45 Days Of CCS, #24: Violet Kitchen

Violet Kitchen came out of the gates at CCS doing interesting work, and they've only built on that potential since graduating. They co-founded GoPress Girl with Rachel Bivens, and they are already publishing excellent work on top of their own comics. The comic they published with the ShortBox Comics Festival this year, Allodynia, is probably their strongest work to date. It is fundamentally a comic about the limits of empathy. 

The title refers to a condition that is a type of nerve pain triggered by a stimulus that doesn't normally cause pain. The classic example is when sunburned skin feels unusually sensitive to touch. In the comic, the term has multiple meanings. The narrative follows a young trans couple named Tess and Jules. Tess is a jock who loves running, while Jules is a homebody who struggles with the pain and fatigue of fibromyalgia. Tess volunteers at a clinic for an experiment studying pain and responses to pain. They receive a drug that gives them a sort of total body burning sensation while they are in an MRI, and then they see images of human faces and click on the ones that seem to be in pain. It's a clever set-up for what follows next, especially as Kitchen is careful to establish the loving relationship between Tess and Jules, albeit one where Jules clearly feels the need to do certain things on their own, sometimes to Tess' chagrin. 

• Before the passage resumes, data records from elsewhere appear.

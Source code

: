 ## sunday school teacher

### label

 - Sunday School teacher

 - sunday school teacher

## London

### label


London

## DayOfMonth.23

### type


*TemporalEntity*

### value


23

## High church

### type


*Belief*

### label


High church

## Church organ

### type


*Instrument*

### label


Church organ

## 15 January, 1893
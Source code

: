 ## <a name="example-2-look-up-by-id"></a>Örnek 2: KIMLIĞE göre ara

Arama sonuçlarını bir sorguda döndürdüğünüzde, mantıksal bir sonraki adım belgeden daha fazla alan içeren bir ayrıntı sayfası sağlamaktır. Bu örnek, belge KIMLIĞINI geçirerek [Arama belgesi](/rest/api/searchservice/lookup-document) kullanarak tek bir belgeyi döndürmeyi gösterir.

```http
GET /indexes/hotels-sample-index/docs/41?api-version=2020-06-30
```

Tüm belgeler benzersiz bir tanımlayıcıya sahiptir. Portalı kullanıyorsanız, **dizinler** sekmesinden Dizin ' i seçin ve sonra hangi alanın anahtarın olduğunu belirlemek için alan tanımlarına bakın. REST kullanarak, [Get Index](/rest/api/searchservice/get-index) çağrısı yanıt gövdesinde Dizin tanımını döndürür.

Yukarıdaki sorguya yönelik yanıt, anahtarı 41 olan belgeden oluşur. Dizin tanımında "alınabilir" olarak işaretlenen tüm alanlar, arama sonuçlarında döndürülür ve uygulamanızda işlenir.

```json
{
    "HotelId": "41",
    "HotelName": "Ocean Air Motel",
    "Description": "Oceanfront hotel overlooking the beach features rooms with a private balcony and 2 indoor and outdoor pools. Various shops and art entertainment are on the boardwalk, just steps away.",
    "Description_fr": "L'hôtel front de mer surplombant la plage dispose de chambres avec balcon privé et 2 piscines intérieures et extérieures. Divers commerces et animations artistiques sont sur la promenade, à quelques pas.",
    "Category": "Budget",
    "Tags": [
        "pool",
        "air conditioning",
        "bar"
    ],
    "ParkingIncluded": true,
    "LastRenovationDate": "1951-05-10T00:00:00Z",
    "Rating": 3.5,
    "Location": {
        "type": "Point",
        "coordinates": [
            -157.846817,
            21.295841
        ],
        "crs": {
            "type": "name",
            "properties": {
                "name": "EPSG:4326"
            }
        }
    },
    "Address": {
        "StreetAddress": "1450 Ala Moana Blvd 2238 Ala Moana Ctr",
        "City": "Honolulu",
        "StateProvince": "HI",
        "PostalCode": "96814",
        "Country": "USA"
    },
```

After a couple of sessions in the clinic, an unusual thing happens to Tess: they begin to perceive pain in others and feel their own pain in electric jolts. Working at a cafe, they start to look at their customers like the images in their experiments, observing their expressions to see if they are pained or not. Kitchen brilliantly uses color in an otherwise black & white comic to express this. When their nervous system is activated (something they never share with anyone), Kitchen uses a bright red to emphasize this pain. The images of people in pain are in blue. Kitchen repeats these patterns later when Tess starts perceiving all of this information outside of the clinical setting. 

As I said, this is a comic not only about the limits of empathy, but also how we interact with others based on that level of empathy that we feel. When Tess can sense how much pain Jules is in all the time, their empathy doesn't just come from a place of caring, it comes from them not wanting to perceive that pain in someone else anymore. It is allodynia--something that was a part of normal life has now become painful for them, and their reaction is to recoil from this feeling someone else's pain while ignoring their actual feelings. Jules tells them they need to do things for themselves, even if it hurts, and begs them to back off. Tess replies "I'm just supposed to let you watch you do that?", refer to Jules' pain, depression, etc. Jules goes to a logical place: if their pain bothers them so much, be with someone who's healthy.

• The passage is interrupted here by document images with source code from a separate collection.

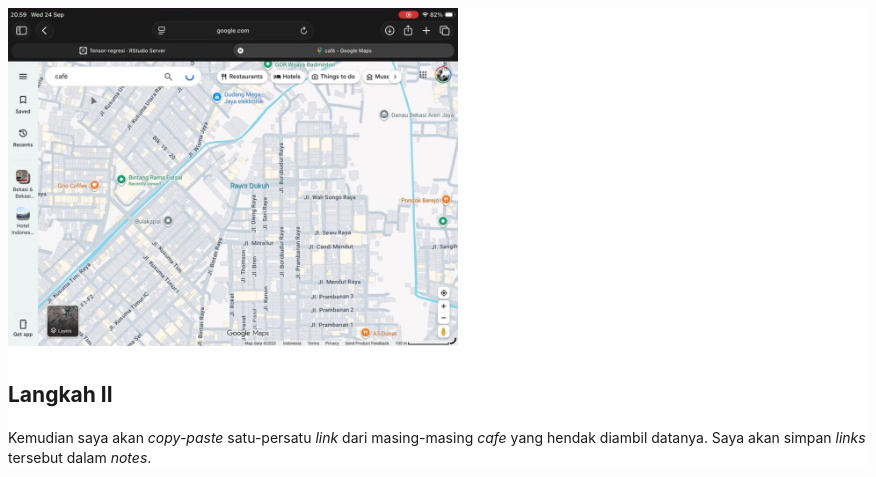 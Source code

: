 <img src="https://raw.githubusercontent.com/ikanx101/ikanx101.github.io/master/_posts/ellmer/post_4/IMG_1230.png" width="450" />

## Langkah II

Kemudian saya akan *copy-paste* satu-persatu *link* dari masing-masing
*cafe* yang hendak diambil datanya. Saya akan simpan *links* tersebut
dalam *notes*.
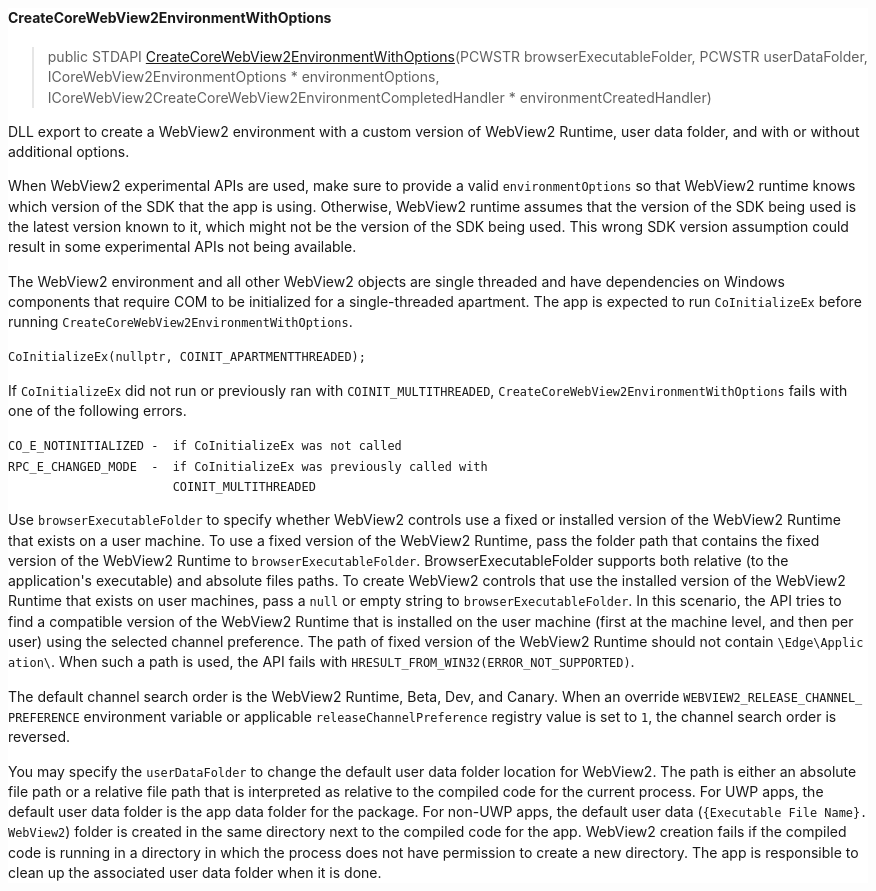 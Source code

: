 #### CreateCoreWebView2EnvironmentWithOptions

> public STDAPI [CreateCoreWebView2EnvironmentWithOptions](#createcorewebview2environmentwithoptions)(PCWSTR browserExecutableFolder, PCWSTR userDataFolder, ICoreWebView2EnvironmentOptions * environmentOptions, ICoreWebView2CreateCoreWebView2EnvironmentCompletedHandler * environmentCreatedHandler)

DLL export to create a WebView2 environment with a custom version of WebView2 Runtime, user data folder, and with or without additional options.

When WebView2 experimental APIs are used, make sure to provide a valid `environmentOptions` so that WebView2 runtime knows which version of the SDK that the app is using. Otherwise, WebView2 runtime assumes that the version of the SDK being used is the latest version known to it, which might not be the version of the SDK being used. This wrong SDK version assumption could result in some experimental APIs not being available.

The WebView2 environment and all other WebView2 objects are single threaded and have dependencies on Windows components that require COM to be initialized for a single-threaded apartment. The app is expected to run `CoInitializeEx` before running `CreateCoreWebView2EnvironmentWithOptions`.

```text
CoInitializeEx(nullptr, COINIT_APARTMENTTHREADED);
```

If `CoInitializeEx` did not run or previously ran with `COINIT_MULTITHREADED`, `CreateCoreWebView2EnvironmentWithOptions` fails with one of the following errors.

```text
CO_E_NOTINITIALIZED -  if CoInitializeEx was not called
RPC_E_CHANGED_MODE  -  if CoInitializeEx was previously called with
                       COINIT_MULTITHREADED
```

Use `browserExecutableFolder` to specify whether WebView2 controls use a fixed or installed version of the WebView2 Runtime that exists on a user machine. To use a fixed version of the WebView2 Runtime, pass the folder path that contains the fixed version of the WebView2 Runtime to `browserExecutableFolder`. BrowserExecutableFolder supports both relative (to the application's executable) and absolute files paths. To create WebView2 controls that use the installed version of the WebView2 Runtime that exists on user machines, pass a `null` or empty string to `browserExecutableFolder`. In this scenario, the API tries to find a compatible version of the WebView2 Runtime that is installed on the user machine (first at the machine level, and then per user) using the selected channel preference. The path of fixed version of the WebView2 Runtime should not contain `\Edge\Application\`. When such a path is used, the API fails with `HRESULT_FROM_WIN32(ERROR_NOT_SUPPORTED)`.

The default channel search order is the WebView2 Runtime, Beta, Dev, and Canary. When an override `WEBVIEW2_RELEASE_CHANNEL_PREFERENCE` environment variable or applicable `releaseChannelPreference` registry value is set to `1`, the channel search order is reversed.

You may specify the `userDataFolder` to change the default user data folder location for WebView2. The path is either an absolute file path or a relative file path that is interpreted as relative to the compiled code for the current process. For UWP apps, the default user data folder is the app data folder for the package. For non-UWP apps, the default user data (`{Executable File Name}.WebView2`) folder is created in the same directory next to the compiled code for the app. WebView2 creation fails if the compiled code is running in a directory in which the process does not have permission to create a new directory. The app is responsible to clean up the associated user data folder when it is done.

The irony is that Tess can no longer escape from pain--including their own. The end sequence, with Tess listening to their motivational recording spout platitudes like "I know change is not comfortable" brilliantly encapsulates their sense of being trapped in this new sense of awareness, and it dawns on them that this is how Jules lives all the time. All of this is heightened by them both being trans, especially in a sequence where Tess seethes in frustration about having to educate someone at work about trans issues. Tess is furious, but it's also clear they relish having the moral high ground and are offended by the lack of empathy they receive from cis people. Their empathy only extends to themselves, something they learn the hard way. Kitchen is a fabulously nuanced storyteller who understands how to use color and tell a story primarily through the use of visuals. Some of the color registers were a tad off and there were a few lettering corrections that weren't quite fixed, but these are minor quibbles for one of the best comics of 2024.